AVAILABLE RECORDS:

* * * * * * * * *

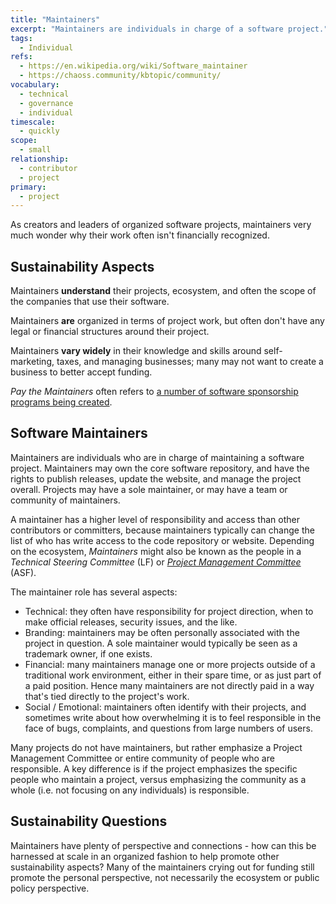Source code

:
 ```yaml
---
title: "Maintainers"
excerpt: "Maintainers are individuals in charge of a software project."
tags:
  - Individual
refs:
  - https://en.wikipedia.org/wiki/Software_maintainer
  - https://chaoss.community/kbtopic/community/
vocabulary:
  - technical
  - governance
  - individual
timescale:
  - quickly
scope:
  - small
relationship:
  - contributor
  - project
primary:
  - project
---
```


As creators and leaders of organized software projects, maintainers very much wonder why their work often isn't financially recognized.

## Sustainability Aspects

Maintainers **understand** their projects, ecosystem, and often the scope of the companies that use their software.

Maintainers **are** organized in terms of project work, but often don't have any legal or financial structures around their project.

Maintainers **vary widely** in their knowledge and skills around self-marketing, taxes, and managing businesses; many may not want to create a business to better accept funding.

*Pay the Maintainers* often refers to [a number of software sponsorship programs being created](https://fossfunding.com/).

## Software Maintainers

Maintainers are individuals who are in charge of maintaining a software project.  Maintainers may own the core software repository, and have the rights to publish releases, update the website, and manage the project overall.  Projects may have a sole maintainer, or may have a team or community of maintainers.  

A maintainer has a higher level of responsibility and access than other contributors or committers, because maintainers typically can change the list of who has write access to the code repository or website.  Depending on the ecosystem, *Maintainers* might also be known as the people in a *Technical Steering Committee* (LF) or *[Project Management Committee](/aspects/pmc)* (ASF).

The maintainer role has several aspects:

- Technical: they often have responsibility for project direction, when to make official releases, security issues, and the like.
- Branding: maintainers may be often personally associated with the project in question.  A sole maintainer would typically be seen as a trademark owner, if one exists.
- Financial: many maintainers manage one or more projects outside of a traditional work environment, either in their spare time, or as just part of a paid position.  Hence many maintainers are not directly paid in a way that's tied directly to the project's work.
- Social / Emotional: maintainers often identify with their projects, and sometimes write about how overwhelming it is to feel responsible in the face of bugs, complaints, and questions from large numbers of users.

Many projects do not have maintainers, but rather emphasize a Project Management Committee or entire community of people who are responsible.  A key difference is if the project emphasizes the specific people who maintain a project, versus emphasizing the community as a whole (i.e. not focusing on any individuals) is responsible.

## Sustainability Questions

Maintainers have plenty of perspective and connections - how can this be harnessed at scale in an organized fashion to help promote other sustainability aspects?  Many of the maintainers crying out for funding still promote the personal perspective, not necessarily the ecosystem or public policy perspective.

* * * * * * * * *

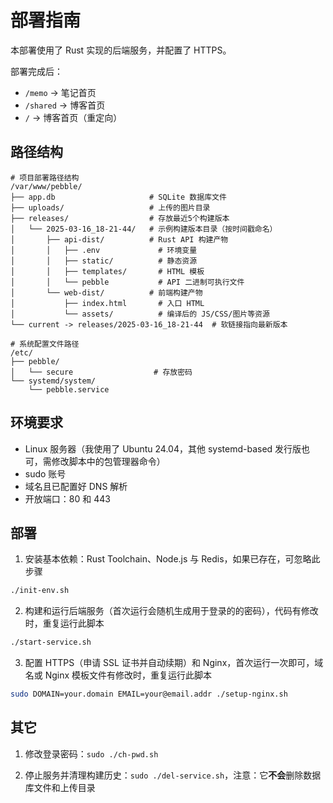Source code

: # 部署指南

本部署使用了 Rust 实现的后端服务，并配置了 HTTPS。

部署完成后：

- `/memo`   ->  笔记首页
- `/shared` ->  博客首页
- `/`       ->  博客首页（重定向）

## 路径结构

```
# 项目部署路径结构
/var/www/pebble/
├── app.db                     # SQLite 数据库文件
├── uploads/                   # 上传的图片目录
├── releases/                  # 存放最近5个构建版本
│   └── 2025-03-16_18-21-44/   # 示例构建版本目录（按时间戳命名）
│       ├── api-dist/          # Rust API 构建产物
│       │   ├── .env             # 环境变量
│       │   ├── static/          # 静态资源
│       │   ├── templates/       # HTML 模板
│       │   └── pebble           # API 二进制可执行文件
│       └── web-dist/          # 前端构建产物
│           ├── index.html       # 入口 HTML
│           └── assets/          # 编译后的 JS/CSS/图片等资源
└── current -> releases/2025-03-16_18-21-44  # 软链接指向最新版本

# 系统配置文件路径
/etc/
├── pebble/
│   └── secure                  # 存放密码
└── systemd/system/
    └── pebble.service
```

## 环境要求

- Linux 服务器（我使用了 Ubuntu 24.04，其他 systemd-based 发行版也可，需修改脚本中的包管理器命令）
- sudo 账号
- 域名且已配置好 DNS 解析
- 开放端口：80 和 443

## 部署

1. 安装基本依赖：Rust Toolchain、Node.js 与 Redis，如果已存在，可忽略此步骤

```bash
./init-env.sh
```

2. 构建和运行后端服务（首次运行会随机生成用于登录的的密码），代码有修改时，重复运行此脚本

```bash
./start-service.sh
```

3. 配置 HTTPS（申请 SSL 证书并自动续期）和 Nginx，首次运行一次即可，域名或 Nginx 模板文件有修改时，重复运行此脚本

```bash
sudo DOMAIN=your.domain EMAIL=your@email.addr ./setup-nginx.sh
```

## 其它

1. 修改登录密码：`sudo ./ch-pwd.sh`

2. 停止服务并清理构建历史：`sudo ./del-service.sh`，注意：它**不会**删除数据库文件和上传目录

* * * * * * * * *

Count the lines in the records that include the word "write". Report the total alone.

SOLUTION TO THIS EXERCISE:
2